İlimizde “Hambales”, “Mersin”, “Murt” ve “Reyhan” isimleriyle bilinen bitki, hem gıda olarak hem de kültürel olarak çok değerli bir türdür. Hambeles bitkisinin yapraklı dalları dini bayramlarda mezarlara konulmaktadır. Hambeles (Reyhan) yaprağı, Hatay ilinde geleneksel bir ritüel olan, farklı bitkilerden (reyhan, defne, ıtır, yavşan, limon, vd.) hazırlanan karışım ile, yeni doğan çocuklara sağlıklı olmaları amacıyla yapılan “Reyhanlama” uygulamasının temel bileşenidir. İlimizde bitkinin meyvelerinin kolesterol düşürücü ve diyabet önleyici olarak yendiği; kavrularak toz haline getirilmiş yaprakların harici olarak iltihaplı yaraların tedavisinde kullanıldığı; yapraklarından hazırlanan dekoksiyonun ateş düşürücü ve ağız kokusu giderici olarak kullanıldığı rapor edilmiştir (Güzel ve ark., 2015). Ayrıca Ermeni vatandaşlarımız yaşadığı Samandağ İlçesine bağlı Vakıflı köyünde bitkiden “hambeles likörü” yapılmaktadır. Aynı şekilde, hambeles bitkisinin yaprakları ve meyveleri, İtalya’nın Sardunya Adası’nda “Mirto Rosso” ve “Mirto Bianco” adında iki ünlü likörün yapımında kullanılmaktadır.

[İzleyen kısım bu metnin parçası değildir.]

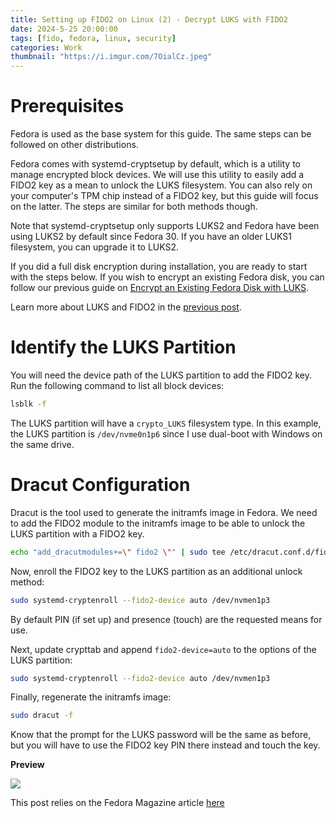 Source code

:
 ```yaml
---
title: Setting up FIDO2 on Linux (2) - Decrypt LUKS with FIDO2
date: 2024-5-25 20:00:00
tags: [fido, fedora, linux, security]
categories: Work
thumbnail: "https://i.imgur.com/7OialCz.jpeg"
---
```


# Prerequisites

Fedora is used as the base system for this guide. The same steps can be followed on other distributions.

Fedora comes with systemd-cryptsetup by default, which is a utility to manage encrypted block devices. We will use this utility to easily add a FIDO2 key as a mean to unlock the LUKS filesystem. You can also rely on your computer's TPM chip instead of a FIDO2 key, but this guide will focus on the latter. The steps are similar for both methods though.

Note that systemd-cryptsetup only supports LUKS2 and Fedora have been using LUKS2 by default since Fedora 30. If you have an older LUKS1 filesystem, you can upgrade it to LUKS2.

If you did a full disk encryption during installation, you are ready to start with the steps below. If you wish to encrypt an existing Fedora disk, you can follow our previous guide on [Encrypt an Existing Fedora Disk with LUKS](/2024/04/30/luks/).

Learn more about LUKS and FIDO2 in the [previous post](/2024/05/20/fido-1/).

# Identify the LUKS Partition

You will need the device path of the LUKS partition to add the FIDO2 key. Run the following command to list all block devices:

```bash
lsblk -f
```

The LUKS partition will have a `crypto_LUKS` filesystem type. In this example, the LUKS partition is `/dev/nvme0n1p6` since I use dual-boot with Windows on the same drive.

# Dracut Configuration

Dracut is the tool used to generate the initramfs image in Fedora. We need to add the FIDO2 module to the initramfs image to be able to unlock the LUKS partition with a FIDO2 key.

```bash
echo "add_dracutmodules+=\" fido2 \"" | sudo tee /etc/dracut.conf.d/fido2.conf
```

Now, enroll the FIDO2 key to the LUKS partition as an additional unlock method:

```bash
sudo systemd-cryptenroll --fido2-device auto /dev/nvmen1p3
```

By default PIN (if set up) and presence (touch) are the requested means for use.

Next, update crypttab and append `fido2-device=auto` to the options of the LUKS partition:

```bash
sudo systemd-cryptenroll --fido2-device auto /dev/nvmen1p3
```

Finally, regenerate the initramfs image:

```bash
sudo dracut -f
```

Know that the prompt for the LUKS password will be the same as before, but you will have to use the FIDO2 key PIN there instead and touch the key.

**Preview**

![](https://sysguides.com/wp-content/uploads/2021/11/03-13-install-fedora-35-with-luks-full-disk-encryption-luks2-passphrase.webp)


This post relies on the Fedora Magazine article [here](https://fedoramagazine.org/use-systemd-cryptenroll-with-fido-u2f-or-tpm2-to-decrypt-your-disk/)
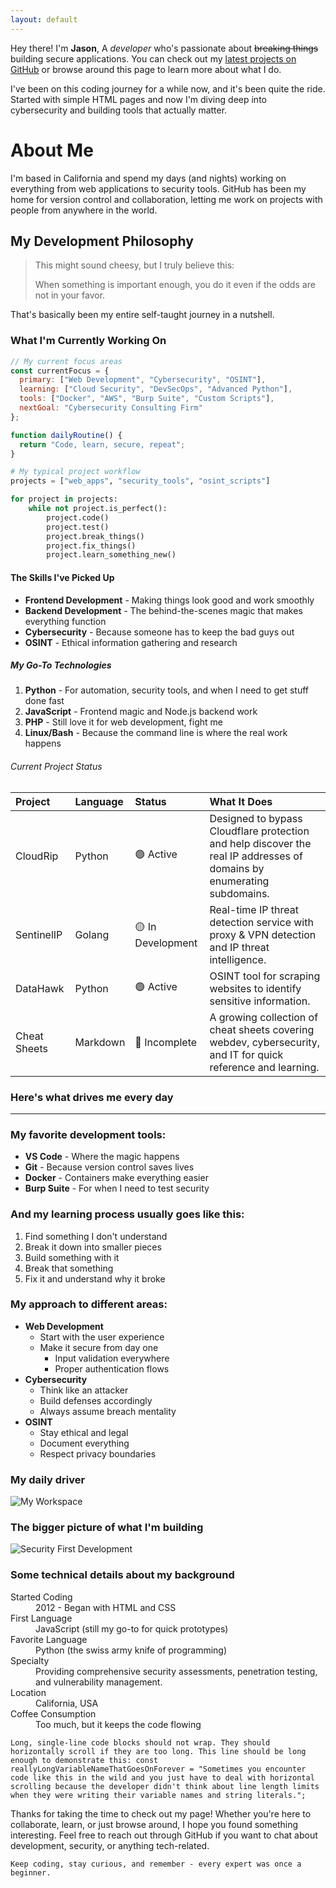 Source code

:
 ```yaml
---
layout: default
---
```


Hey there! I'm **Jason**, A *developer* who's passionate about ~~breaking things~~ building secure applications. You can check out my [latest projects on GitHub](https://github.com/j4gwire) or browse around this page to learn more about what I do.

I've been on this coding journey for a while now, and it's been quite the ride. Started with simple HTML pages and now I'm diving deep into cybersecurity and building tools that actually matter.

# About Me

I'm based in California and spend my days (and nights) working on everything from web applications to security tools. GitHub has been my home for version control and collaboration, letting me work on projects with people from anywhere in the world.

## My Development Philosophy

> This might sound cheesy, but I truly believe this:
>
> When something is important enough, you do it even if the odds are not in your favor.

That's basically been my entire self-taught journey in a nutshell.

### What I'm Currently Working On

```javascript
// My current focus areas 
const currentFocus = {
  primary: ["Web Development", "Cybersecurity", "OSINT"],
  learning: ["Cloud Security", "DevSecOps", "Advanced Python"],
  tools: ["Docker", "AWS", "Burp Suite", "Custom Scripts"],
  nextGoal: "Cybersecurity Consulting Firm"
};

function dailyRoutine() {
  return "Code, learn, secure, repeat";
}
```

```python
# My typical project workflow
projects = ["web_apps", "security_tools", "osint_scripts"]

for project in projects:
    while not project.is_perfect():
        project.code()
        project.test()
        project.break_things()
        project.fix_things()
        project.learn_something_new()
```

#### The Skills I've Picked Up

*   **Frontend Development** - Making things look good and work smoothly
*   **Backend Development** - The behind-the-scenes magic that makes everything function
*   **Cybersecurity** - Because someone has to keep the bad guys out
*   **OSINT** - Ethical information gathering and research

##### My Go-To Technologies

1.  **Python** - For automation, security tools, and when I need to get stuff done fast
2.  **JavaScript** - Frontend magic and Node.js backend work
3.  **PHP** - Still love it for web development, fight me
4.  **Linux/Bash** - Because the command line is where the real work happens

###### Current Project Status

| Project | Language | Status | What It Does |
|:--------|:---------|:-------|:-------------|
| CloudRip | Python | 🟢 Active | Designed to bypass Cloudflare protection and help discover the real IP addresses of domains by enumerating subdomains. |
| SentinelIP | Golang | 🟡 In Development | Real-time IP threat detection service with proxy & VPN detection and IP threat intelligence. |
| DataHawk | Python | 🟢 Active | OSINT tool for scraping websites to identify sensitive information. |
| Cheat Sheets | Markdown | 🔴 Incomplete | A growing collection of cheat sheets covering webdev, cybersecurity, and IT for quick reference and learning. |

### Here's what drives me every day

* * *

### My favorite development tools:

*   **VS Code** - Where the magic happens
*   **Git** - Because version control saves lives
*   **Docker** - Containers make everything easier
*   **Burp Suite** - For when I need to test security

### And my learning process usually goes like this:

1.  Find something I don't understand
2.  Break it down into smaller pieces
3.  Build something with it
4.  Break that something
5.  Fix it and understand why it broke

### My approach to different areas:

- **Web Development**
  - Start with the user experience
  - Make it secure from day one
    - Input validation everywhere
    - Proper authentication flows
- **Cybersecurity**
  - Think like an attacker
  - Build defenses accordingly
  - Always assume breach mentality
- **OSINT**
  - Stay ethical and legal
  - Document everything
  - Respect privacy boundaries

### My daily driver

![My Workspace](https://cdn.jiostore.online/v2/jmd-asp/jdprod/wrkr/products/pictures/item/free/original/K_rzUyFXYC-hp-victus-15-laptop-494494169-i-4-1200wx1200h.jpeg)

### The bigger picture of what I'm building

![Security First Development](https://miro.medium.com/v2/resize:fit:800/0*J1iQ9vm58cKEYqTn.jpg)

### Some technical details about my background

<dl>
<dt>Started Coding</dt>
<dd>2012 - Began with HTML and CSS</dd>
<dt>First Language</dt>
<dd>JavaScript (still my go-to for quick prototypes)</dd>
<dt>Favorite Language</dt>
<dd>Python (the swiss army knife of programming)</dd>
<dt>Specialty</dt>
<dd>Providing comprehensive security assessments, penetration testing, and vulnerability management.</dd>
<dt>Location</dt>
<dd>California, USA</dd>
<dt>Coffee Consumption</dt>
<dd>Too much, but it keeps the code flowing</dd>
</dl>

```
Long, single-line code blocks should not wrap. They should horizontally scroll if they are too long. This line should be long enough to demonstrate this: const reallyLongVariableNameThatGoesOnForever = "Sometimes you encounter code like this in the wild and you just have to deal with horizontal scrolling because the developer didn't think about line length limits when they were writing their variable names and string literals.";
```

Thanks for taking the time to check out my page! Whether you're here to collaborate, learn, or just browse around, I hope you found something interesting. Feel free to reach out through GitHub if you want to chat about development, security, or anything tech-related.

```
Keep coding, stay curious, and remember - every expert was once a beginner.
```
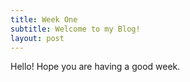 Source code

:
 ```yaml
---
title: Week One
subtitle: Welcome to my Blog!
layout: post
---
```

Hello! Hope you are having a good week. 
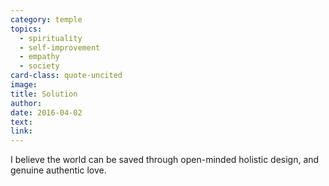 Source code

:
 ```yaml
---
category: temple
topics:
  - spirituality
  - self-improvement
  - empathy
  - society
card-class: quote-uncited
image:
title: Solution
author:
date: 2016-04-02
text:  
link:
---
```

I believe the world can be saved through open-minded holistic design, and genuine authentic love.
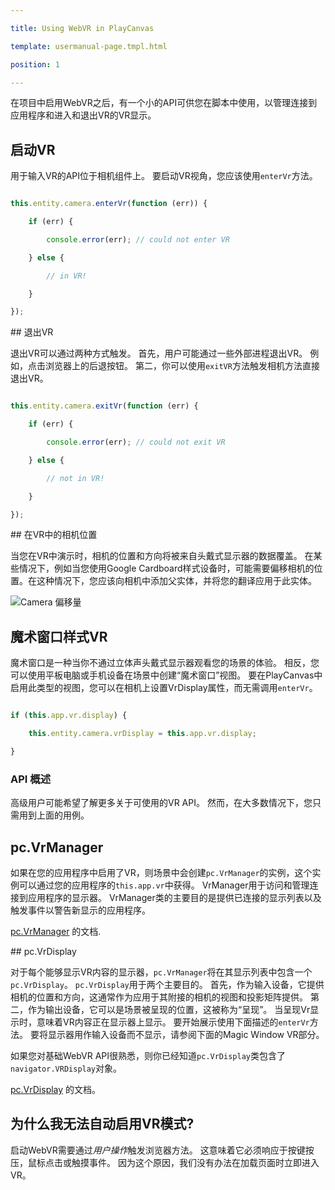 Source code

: ---
title: Using WebVR in PlayCanvas
template: usermanual-page.tmpl.html
position: 1
---

在项目中启用WebVR之后，有一个小的API可供您在脚本中使用，以管理连接到应用程序和进入和退出VR的VR显示。

## 启动VR

用于输入VR的API位于相机组件上。 要启动VR视角，您应该使用`enterVr`方法。

```javascript
this.entity.camera.enterVr(function (err)) {
    if (err) {
        console.error(err); // could not enter VR
    } else {
        // in VR!
    }
});
```

## 退出VR

退出VR可以通过两种方式触发。 首先，用户可能通过一些外部进程退出VR。 例如，点击浏览器上的后退按钮。 第二，你可以使用`exitVR`方法触发相机方法直接退出VR。

```javascript
this.entity.camera.exitVr(function (err) {
    if (err) {
        console.error(err); // could not exit VR
    } else {
        // not in VR!
    }
});
```

## 在VR中的相机位置

当您在VR中演示时，相机的位置和方向将被来自头戴式显示器的数据覆盖。 在某些情况下，例如当您使用Google Cardboard样式设备时，可能需要偏移相机的位置。在这种情况下，您应该向相机中添加父实体，并将您的翻译应用于此实体。

![Camera 偏移量][1]

## 魔术窗口样式VR

魔术窗口是一种当你不通过立体声头戴式显示器观看您的场景的体验。 相反，您可以使用平板电脑或手机设备在场景中创建“魔术窗口”视图。 要在PlayCanvas中启用此类型的视图，您可以在相机上设置VrDisplay属性，而无需调用`enterVr`。

```javascript
if (this.app.vr.display) {
    this.entity.camera.vrDisplay = this.app.vr.display;
}
```

### API 概述

高级用户可能希望了解更多关于可使用的VR API。 然而，在大多数情况下，您只需用到上面的用例。

## pc.VrManager

如果在您的应用程序中启用了VR，则场景中会创建`pc.VrManager`的实例，这个实例可以通过您的应用程序的`this.app.vr`中获得。 VrManager用于访问和管理连接到应用程序的显示器。 VrManager类的主要目的是提供已连接的显示列表以及触发事件以警告新显示的应用程序。

 [pc.VrManager][2] 的文档.

## pc.VrDisplay

对于每个能够显示VR内容的显示器，`pc.VrManager`将在其显示列表中包含一个`pc.VrDisplay`。 `pc.VrDisplay`用于两个主要目的。 首先，作为输入设备，它提供相机的位置和方向，这通常作为应用于其附接的相机的视图和投影矩阵提供。 第二，作为输出设备，它可以是场景被呈现的位置，这被称为“呈现”。 当呈现Vr显示时，意味着VR内容正在显示器上显示。 要开始展示使用下面描述的`enterVr`方法。 要将显示器用作输入设备而不显示，请参阅下面的Magic Window VR部分。

如果您对基础WebVR API很熟悉，则你已经知道`pc.VrDisplay`类包含了`navigator.VRDisplay`对象。

 [pc.VrDisplay][3] 的文档。

## 为什么我无法自动启用VR模式?

启动WebVR需要通过*用户操作*触发浏览器方法。 这意味着它必须响应于按键按压，鼠标点击或触摸事件。 因为这个原因，我们没有办法在加载页面时立即进入VR。

[1]: /images/user-manual/vr/using-webvr/camera-offset.jpg
[2]: /api/pc.VrManager.html
[3]: /api/pc.VrDisplay.html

Doğal ve kültürel bir değerimiz olarak Hambeles çok özel ve önemli bir bitkidir. Sahip olduğumuz doğal ve kültürel zenginliklerin tanınması ve bu zenginliğin yarattığı potansiyelin ilimizin ve ülkemizin kalkınması için kullanılması son derece önemlidir. “ dedi.